Items from a dataset

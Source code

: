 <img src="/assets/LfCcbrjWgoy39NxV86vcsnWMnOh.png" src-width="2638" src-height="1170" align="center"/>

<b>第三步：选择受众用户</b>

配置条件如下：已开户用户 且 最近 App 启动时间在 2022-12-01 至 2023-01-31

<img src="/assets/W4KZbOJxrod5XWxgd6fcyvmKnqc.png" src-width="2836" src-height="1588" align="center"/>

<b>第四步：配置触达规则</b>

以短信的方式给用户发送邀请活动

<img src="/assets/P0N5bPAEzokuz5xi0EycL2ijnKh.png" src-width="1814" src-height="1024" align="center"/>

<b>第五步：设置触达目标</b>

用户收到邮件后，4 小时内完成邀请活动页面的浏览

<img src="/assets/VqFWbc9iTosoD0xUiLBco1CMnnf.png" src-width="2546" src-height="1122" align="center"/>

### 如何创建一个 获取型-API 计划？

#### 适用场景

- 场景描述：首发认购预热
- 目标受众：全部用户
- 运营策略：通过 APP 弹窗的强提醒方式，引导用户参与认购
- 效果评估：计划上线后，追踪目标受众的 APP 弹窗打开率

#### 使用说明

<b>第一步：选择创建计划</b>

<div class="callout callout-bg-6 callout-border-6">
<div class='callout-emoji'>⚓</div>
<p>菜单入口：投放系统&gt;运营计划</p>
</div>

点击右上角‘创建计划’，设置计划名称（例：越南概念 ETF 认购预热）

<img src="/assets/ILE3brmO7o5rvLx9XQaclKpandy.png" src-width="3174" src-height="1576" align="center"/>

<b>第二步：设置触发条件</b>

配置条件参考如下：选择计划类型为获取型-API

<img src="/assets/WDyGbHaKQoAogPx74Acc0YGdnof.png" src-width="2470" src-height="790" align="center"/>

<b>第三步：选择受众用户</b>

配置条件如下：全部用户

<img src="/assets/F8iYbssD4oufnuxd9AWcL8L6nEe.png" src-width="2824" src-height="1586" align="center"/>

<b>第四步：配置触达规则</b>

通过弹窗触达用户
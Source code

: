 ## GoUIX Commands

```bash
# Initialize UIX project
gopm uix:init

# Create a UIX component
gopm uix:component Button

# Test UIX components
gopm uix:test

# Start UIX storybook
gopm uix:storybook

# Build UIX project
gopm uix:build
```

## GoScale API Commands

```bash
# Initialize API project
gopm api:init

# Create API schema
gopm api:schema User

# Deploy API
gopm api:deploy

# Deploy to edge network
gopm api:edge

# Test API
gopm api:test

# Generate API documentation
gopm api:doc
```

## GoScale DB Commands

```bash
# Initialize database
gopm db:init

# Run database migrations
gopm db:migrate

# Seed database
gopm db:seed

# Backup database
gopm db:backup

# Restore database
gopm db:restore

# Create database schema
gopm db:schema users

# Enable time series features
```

### Work order
Extract from the records above the lines from the one containing "- 目标受众：全部用户" to the one containing "点击右上角‘创建计划’，设置计划名称（例：越南概念 ETF 认购预热）", both lines included, exactly as they appear and with nothing else.

### Result
- 目标受众：全部用户
- 运营策略：通过 APP 弹窗的强提醒方式，引导用户参与认购
- 效果评估：计划上线后，追踪目标受众的 APP 弹窗打开率

#### 使用说明

<b>第一步：选择创建计划</b>

<div class="callout callout-bg-6 callout-border-6">
<div class='callout-emoji'>⚓</div>
<p>菜单入口：投放系统&gt;运营计划</p>
</div>

点击右上角‘创建计划’，设置计划名称（例：越南概念 ETF 认购预热）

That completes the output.